§ Directions: The required result is the number of lines below that hold the word "section", stated without anything else.

○ ○ ○ ○ ○ ○ ○

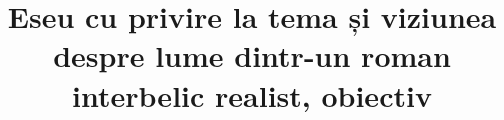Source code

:

\title{Eseu cu privire la tema și viziunea despre lume dintr-un roman interbelic realist, obiectiv}


 \maketitle %
 

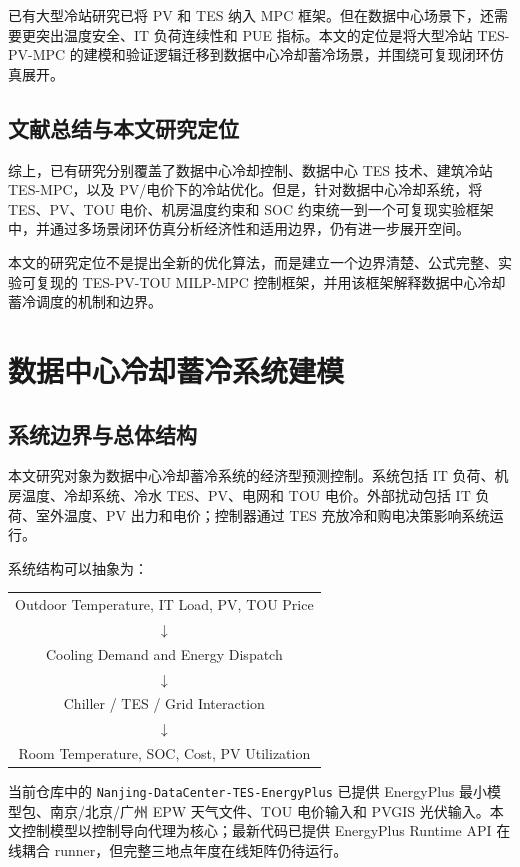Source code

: \documentclass[UTF8,a4paper,12pt]{ctexrep}
\begin{document}
已有大型冷站研究已将 PV 和 TES 纳入 MPC 框架\citep{kim2022mpcTesPv}。但在数据中心场景下，还需要更突出温度安全、IT 负荷连续性和 PUE 指标。本文的定位是将大型冷站 TES-PV-MPC 的建模和验证逻辑迁移到数据中心冷却蓄冷场景，并围绕可复现闭环仿真展开。

\section{文献总结与本文研究定位}

综上，已有研究分别覆盖了数据中心冷却控制、数据中心 TES 技术、建筑冷站 TES-MPC，以及 PV/电价下的冷站优化。但是，针对数据中心冷却系统，将 TES、PV、TOU 电价、机房温度约束和 SOC 约束统一到一个可复现实验框架中，并通过多场景闭环仿真分析经济性和适用边界，仍有进一步展开空间。

本文的研究定位不是提出全新的优化算法，而是建立一个边界清楚、公式完整、实验可复现的 TES-PV-TOU MILP-MPC 控制框架，并用该框架解释数据中心冷却蓄冷调度的机制和边界。

\chapter{数据中心冷却蓄冷系统建模}

\section{系统边界与总体结构}

本文研究对象为数据中心冷却蓄冷系统的经济型预测控制。系统包括 IT 负荷、机房温度、冷却系统、冷水 TES、PV、电网和 TOU 电价。外部扰动包括 IT 负荷、室外温度、PV 出力和电价；控制器通过 TES 充放冷和购电决策影响系统运行。

系统结构可以抽象为：

\begin{center}
\begin{tabular}{c}
Outdoor Temperature, IT Load, PV, TOU Price \\
$\downarrow$ \\
Cooling Demand and Energy Dispatch \\
$\downarrow$ \\
Chiller / TES / Grid Interaction \\
$\downarrow$ \\
Room Temperature, SOC, Cost, PV Utilization
\end{tabular}
\end{center}

当前仓库中的 \texttt{Nanjing-DataCenter-TES-EnergyPlus} 已提供 EnergyPlus 最小模型包、南京/北京/广州 EPW 天气文件、TOU 电价输入和 PVGIS 光伏输入。本文控制模型以控制导向代理为核心；最新代码已提供 EnergyPlus Runtime API 在线耦合 runner，但完整三地点年度在线矩阵仍待运行。
\end{document}
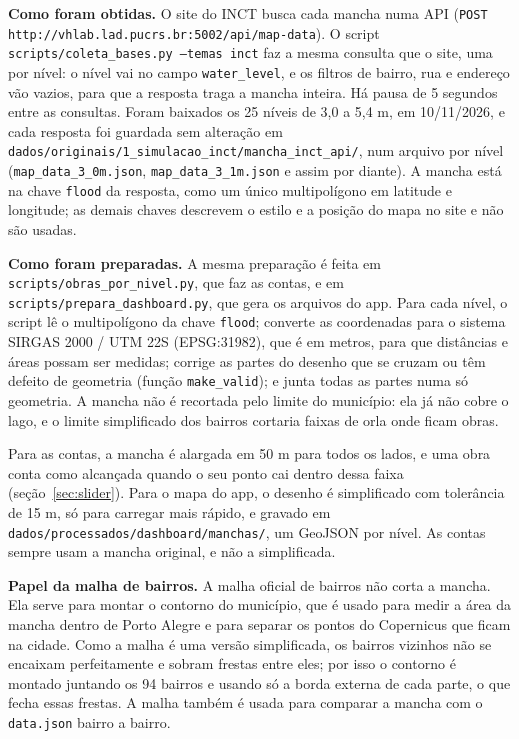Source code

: \documentclass[11pt,a4paper]{article}
\newcommand{\campo}[1]{\texttt{#1}}
\begin{document}
\textbf{Como foram obtidas.} O site do INCT busca cada mancha numa API (\campo{POST http://vhlab.lad.pucrs.br:5002/api/map-data}). O script \campo{scripts/coleta\_bases.py --temas inct} faz a mesma consulta que o site, uma por nível: o nível vai no campo \campo{water\_level}, e os filtros de bairro, rua e endereço vão vazios, para que a resposta traga a mancha inteira. Há pausa de 5 segundos entre as consultas. Foram baixados os 25 níveis de 3,0 a 5,4 m, em 10/11/2026, e cada resposta foi guardada sem alteração em \campo{dados/originais/1\_simulacao\_inct/mancha\_inct\_api/}, num arquivo por nível (\campo{map\_data\_3\_0m.json}, \campo{map\_data\_3\_1m.json} e assim por diante). A mancha está na chave \campo{flood} da resposta, como um único multipolígono em latitude e longitude; as demais chaves descrevem o estilo e a posição do mapa no site e não são usadas.

\textbf{Como foram preparadas.} A mesma preparação é feita em \campo{scripts/obras\_por\_nivel.py}, que faz as contas, e em \campo{scripts/prepara\_dashboard.py}, que gera os arquivos do app. Para cada nível, o script lê o multipolígono da chave \campo{flood}; converte as coordenadas para o sistema SIRGAS 2000 / UTM 22S (EPSG:31982), que é em metros, para que distâncias e áreas possam ser medidas; corrige as partes do desenho que se cruzam ou têm defeito de geometria (função \campo{make\_valid}); e junta todas as partes numa só geometria. A mancha não é recortada pelo limite do município: ela já não cobre o lago, e o limite simplificado dos bairros cortaria faixas de orla onde ficam obras.

Para as contas, a mancha é alargada em 50 m para todos os lados, e uma obra conta como alcançada quando o seu ponto cai dentro dessa faixa (seção~\ref{sec:slider}). Para o mapa do app, o desenho é simplificado com tolerância de 15 m, só para carregar mais rápido, e gravado em \campo{dados/processados/dashboard/manchas/}, um GeoJSON por nível. As contas sempre usam a mancha original, e não a simplificada.

\textbf{Papel da malha de bairros.} A malha oficial de bairros não corta a mancha. Ela serve para montar o contorno do município, que é usado para medir a área da mancha dentro de Porto Alegre e para separar os pontos do Copernicus que ficam na cidade. Como a malha é uma versão simplificada, os bairros vizinhos não se encaixam perfeitamente e sobram frestas entre eles; por isso o contorno é montado juntando os 94 bairros e usando só a borda externa de cada parte, o que fecha essas frestas. A malha também é usada para comparar a mancha com o \campo{data.json} bairro a bairro.
\end{document}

○ ○ ○ ○ ○ ○ ○

§ Task output: 2